• _ACTION ITEM_: Go through the data and retrieve each line that includes the string "Darwin".

• _EXCERPTED RECORDS_:
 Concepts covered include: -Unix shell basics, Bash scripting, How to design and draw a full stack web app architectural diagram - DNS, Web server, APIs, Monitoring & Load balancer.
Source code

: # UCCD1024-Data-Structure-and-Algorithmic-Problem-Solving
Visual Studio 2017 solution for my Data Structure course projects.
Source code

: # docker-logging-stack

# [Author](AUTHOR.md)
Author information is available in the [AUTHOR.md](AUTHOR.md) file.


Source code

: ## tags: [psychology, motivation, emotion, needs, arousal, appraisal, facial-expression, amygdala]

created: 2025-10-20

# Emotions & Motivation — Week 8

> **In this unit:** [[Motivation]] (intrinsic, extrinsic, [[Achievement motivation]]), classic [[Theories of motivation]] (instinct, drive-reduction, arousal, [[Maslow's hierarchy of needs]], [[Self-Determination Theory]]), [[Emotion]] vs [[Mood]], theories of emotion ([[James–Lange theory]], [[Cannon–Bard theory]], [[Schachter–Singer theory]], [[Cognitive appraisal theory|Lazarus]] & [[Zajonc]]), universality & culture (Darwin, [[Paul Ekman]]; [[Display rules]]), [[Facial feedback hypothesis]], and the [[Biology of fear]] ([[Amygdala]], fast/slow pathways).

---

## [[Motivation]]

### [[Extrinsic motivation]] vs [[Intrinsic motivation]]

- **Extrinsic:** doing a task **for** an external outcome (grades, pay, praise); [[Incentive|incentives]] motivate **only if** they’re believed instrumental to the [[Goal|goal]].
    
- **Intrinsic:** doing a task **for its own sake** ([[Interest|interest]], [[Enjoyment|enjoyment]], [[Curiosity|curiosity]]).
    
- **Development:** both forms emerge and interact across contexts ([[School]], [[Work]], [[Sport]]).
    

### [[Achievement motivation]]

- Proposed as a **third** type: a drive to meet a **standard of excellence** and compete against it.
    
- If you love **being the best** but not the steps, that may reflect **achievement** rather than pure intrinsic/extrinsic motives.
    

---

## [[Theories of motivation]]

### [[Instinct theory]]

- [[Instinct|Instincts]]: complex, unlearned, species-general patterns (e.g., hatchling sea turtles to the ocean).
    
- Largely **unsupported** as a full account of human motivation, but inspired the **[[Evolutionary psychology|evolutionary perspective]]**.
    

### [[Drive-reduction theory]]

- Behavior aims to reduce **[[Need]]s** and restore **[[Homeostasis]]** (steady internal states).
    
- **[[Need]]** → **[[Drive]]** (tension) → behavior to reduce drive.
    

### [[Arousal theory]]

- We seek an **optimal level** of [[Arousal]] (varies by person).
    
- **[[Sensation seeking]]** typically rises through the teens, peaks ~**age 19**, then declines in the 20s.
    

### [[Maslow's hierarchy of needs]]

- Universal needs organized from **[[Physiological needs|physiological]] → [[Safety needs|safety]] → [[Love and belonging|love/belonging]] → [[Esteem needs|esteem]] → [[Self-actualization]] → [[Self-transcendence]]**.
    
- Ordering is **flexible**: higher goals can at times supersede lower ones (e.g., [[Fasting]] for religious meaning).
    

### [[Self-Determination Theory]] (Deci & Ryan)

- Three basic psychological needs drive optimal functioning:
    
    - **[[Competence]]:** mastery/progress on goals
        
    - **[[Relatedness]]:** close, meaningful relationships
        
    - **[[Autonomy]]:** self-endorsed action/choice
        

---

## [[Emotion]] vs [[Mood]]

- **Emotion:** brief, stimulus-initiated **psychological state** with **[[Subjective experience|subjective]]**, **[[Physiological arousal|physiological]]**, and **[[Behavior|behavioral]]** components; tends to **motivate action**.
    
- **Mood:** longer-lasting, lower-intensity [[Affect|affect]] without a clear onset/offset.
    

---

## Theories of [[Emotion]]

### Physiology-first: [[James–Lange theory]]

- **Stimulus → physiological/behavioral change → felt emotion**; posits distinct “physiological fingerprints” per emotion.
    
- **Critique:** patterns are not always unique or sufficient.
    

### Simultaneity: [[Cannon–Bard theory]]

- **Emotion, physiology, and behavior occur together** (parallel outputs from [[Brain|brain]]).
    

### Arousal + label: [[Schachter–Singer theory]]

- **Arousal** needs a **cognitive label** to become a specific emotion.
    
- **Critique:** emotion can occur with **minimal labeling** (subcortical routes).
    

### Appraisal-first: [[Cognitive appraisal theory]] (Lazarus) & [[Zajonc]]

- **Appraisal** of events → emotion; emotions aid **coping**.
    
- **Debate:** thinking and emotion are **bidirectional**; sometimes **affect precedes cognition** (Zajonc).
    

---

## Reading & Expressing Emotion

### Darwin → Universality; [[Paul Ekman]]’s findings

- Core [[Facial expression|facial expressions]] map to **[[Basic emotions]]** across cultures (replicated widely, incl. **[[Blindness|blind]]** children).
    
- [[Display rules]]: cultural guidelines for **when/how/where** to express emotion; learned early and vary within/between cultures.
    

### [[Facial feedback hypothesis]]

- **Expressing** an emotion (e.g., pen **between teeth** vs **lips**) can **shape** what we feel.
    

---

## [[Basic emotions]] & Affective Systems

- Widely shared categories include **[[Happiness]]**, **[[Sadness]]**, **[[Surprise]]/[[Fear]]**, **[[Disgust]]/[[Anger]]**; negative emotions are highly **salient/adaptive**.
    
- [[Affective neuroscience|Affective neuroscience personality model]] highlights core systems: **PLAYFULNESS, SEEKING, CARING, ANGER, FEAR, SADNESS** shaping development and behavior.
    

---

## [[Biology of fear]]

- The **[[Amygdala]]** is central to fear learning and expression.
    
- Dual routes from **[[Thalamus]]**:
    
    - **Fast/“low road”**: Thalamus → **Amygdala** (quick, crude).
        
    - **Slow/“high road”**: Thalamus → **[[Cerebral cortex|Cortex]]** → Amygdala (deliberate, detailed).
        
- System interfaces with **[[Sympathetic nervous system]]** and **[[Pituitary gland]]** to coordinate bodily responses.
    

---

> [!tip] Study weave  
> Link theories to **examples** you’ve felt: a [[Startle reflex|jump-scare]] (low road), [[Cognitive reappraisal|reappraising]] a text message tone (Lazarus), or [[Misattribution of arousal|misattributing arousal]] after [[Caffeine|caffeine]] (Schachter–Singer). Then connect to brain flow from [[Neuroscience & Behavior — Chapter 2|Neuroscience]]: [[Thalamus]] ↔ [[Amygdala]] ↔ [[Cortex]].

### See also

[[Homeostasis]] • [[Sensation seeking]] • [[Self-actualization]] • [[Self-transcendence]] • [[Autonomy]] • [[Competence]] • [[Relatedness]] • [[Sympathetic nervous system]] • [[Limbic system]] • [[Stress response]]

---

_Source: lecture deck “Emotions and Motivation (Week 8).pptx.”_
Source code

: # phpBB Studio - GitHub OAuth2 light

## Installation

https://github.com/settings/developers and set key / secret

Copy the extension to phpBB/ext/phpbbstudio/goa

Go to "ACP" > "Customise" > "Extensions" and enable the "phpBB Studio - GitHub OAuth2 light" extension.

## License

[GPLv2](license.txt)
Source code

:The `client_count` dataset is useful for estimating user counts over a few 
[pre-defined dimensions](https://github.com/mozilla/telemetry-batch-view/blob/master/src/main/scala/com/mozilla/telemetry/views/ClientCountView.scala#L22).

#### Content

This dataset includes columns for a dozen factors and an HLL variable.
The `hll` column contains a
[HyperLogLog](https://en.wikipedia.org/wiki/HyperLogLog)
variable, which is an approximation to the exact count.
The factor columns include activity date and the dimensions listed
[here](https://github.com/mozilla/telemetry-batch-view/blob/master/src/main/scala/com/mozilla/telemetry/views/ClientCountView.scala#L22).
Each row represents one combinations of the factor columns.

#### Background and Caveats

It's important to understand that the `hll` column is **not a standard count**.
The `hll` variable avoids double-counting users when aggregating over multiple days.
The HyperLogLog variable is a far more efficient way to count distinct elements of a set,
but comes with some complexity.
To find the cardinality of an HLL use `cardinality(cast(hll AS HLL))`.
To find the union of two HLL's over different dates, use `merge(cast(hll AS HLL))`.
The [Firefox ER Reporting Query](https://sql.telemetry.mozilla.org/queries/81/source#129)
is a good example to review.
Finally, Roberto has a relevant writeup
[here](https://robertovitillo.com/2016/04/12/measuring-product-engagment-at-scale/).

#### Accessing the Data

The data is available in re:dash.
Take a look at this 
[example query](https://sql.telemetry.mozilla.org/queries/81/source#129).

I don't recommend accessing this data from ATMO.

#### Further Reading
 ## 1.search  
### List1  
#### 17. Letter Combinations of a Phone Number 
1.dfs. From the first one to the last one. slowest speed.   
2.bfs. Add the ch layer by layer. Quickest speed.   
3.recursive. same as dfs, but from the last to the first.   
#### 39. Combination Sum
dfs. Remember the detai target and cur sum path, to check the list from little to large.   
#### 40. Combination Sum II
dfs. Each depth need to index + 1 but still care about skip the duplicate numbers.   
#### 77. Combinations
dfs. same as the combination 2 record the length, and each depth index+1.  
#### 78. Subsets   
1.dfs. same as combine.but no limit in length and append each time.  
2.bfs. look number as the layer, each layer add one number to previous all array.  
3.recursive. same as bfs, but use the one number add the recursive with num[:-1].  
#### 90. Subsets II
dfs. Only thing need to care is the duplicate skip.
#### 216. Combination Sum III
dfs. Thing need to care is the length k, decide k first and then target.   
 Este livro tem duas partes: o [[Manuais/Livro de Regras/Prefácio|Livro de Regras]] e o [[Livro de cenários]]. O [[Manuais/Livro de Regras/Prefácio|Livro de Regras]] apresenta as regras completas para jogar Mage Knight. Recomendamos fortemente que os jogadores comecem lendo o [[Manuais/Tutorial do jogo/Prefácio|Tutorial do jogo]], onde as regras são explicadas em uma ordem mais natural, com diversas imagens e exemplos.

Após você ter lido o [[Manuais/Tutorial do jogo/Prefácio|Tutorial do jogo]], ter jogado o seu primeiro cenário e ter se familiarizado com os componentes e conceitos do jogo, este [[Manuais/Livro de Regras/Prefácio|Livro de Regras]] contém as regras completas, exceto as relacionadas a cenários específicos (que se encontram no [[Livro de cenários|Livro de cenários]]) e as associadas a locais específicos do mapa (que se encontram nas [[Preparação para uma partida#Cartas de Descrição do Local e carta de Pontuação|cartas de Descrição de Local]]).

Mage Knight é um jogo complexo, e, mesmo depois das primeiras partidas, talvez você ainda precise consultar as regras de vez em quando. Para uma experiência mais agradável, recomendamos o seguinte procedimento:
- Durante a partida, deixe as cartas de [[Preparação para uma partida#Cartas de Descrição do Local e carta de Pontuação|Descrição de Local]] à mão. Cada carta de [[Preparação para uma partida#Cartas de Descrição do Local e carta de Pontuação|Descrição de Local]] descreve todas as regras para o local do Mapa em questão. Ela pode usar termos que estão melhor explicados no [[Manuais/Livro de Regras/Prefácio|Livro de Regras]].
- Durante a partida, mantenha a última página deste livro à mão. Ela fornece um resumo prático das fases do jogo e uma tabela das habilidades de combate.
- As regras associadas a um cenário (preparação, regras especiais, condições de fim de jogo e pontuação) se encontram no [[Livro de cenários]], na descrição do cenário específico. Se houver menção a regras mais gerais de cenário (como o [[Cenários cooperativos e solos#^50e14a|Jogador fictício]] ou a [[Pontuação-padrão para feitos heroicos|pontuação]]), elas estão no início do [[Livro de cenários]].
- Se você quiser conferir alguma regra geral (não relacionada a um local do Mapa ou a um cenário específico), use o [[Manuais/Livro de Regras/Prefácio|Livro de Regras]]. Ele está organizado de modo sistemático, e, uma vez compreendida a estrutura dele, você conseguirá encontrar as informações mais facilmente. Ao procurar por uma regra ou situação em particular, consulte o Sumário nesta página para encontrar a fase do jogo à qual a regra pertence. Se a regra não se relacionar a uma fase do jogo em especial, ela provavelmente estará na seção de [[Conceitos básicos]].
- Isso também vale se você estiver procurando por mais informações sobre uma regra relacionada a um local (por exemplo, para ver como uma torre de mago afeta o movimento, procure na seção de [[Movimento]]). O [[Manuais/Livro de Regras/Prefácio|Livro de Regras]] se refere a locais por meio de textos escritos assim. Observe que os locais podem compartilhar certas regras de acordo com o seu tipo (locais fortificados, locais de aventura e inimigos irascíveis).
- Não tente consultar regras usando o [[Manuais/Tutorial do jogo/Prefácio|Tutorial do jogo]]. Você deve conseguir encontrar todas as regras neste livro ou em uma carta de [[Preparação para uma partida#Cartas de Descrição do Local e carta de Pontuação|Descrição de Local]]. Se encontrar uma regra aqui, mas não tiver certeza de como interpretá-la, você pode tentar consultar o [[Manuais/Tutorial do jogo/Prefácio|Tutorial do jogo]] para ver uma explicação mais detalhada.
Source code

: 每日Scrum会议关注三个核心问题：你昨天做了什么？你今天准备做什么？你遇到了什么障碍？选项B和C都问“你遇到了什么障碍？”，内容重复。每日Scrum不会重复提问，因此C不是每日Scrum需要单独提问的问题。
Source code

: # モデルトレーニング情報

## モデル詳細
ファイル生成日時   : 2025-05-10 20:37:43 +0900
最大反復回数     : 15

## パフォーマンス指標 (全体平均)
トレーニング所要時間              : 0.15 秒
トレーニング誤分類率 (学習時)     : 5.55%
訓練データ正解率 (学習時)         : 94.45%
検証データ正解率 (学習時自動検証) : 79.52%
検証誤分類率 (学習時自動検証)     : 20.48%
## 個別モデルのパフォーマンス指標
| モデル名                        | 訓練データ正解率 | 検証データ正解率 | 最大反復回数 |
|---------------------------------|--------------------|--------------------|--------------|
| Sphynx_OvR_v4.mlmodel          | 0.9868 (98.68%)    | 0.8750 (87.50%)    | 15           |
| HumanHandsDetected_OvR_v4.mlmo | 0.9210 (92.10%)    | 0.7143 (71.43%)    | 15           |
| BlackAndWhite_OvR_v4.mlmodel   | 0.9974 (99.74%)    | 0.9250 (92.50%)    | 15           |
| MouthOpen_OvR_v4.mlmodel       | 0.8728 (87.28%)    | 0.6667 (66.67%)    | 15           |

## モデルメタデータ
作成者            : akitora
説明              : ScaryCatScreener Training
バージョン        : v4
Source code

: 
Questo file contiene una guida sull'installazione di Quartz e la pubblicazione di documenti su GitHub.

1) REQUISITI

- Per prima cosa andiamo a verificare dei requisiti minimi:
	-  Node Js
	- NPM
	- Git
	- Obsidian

• _WRITTEN ANSWER_:
> **In this unit:** [[Motivation]] (intrinsic, extrinsic, [[Achievement motivation]]), classic [[Theories of motivation]] (instinct, drive-reduction, arousal, [[Maslow's hierarchy of needs]], [[Self-Determination Theory]]), [[Emotion]] vs [[Mood]], theories of emotion ([[James–Lange theory]], [[Cannon–Bard theory]], [[Schachter–Singer theory]], [[Cognitive appraisal theory|Lazarus]] & [[Zajonc]]), universality & culture (Darwin, [[Paul Ekman]]; [[Display rules]]), [[Facial feedback hypothesis]], and the [[Biology of fear]] ([[Amygdala]], fast/slow pathways).
### Darwin → Universality; [[Paul Ekman]]’s findings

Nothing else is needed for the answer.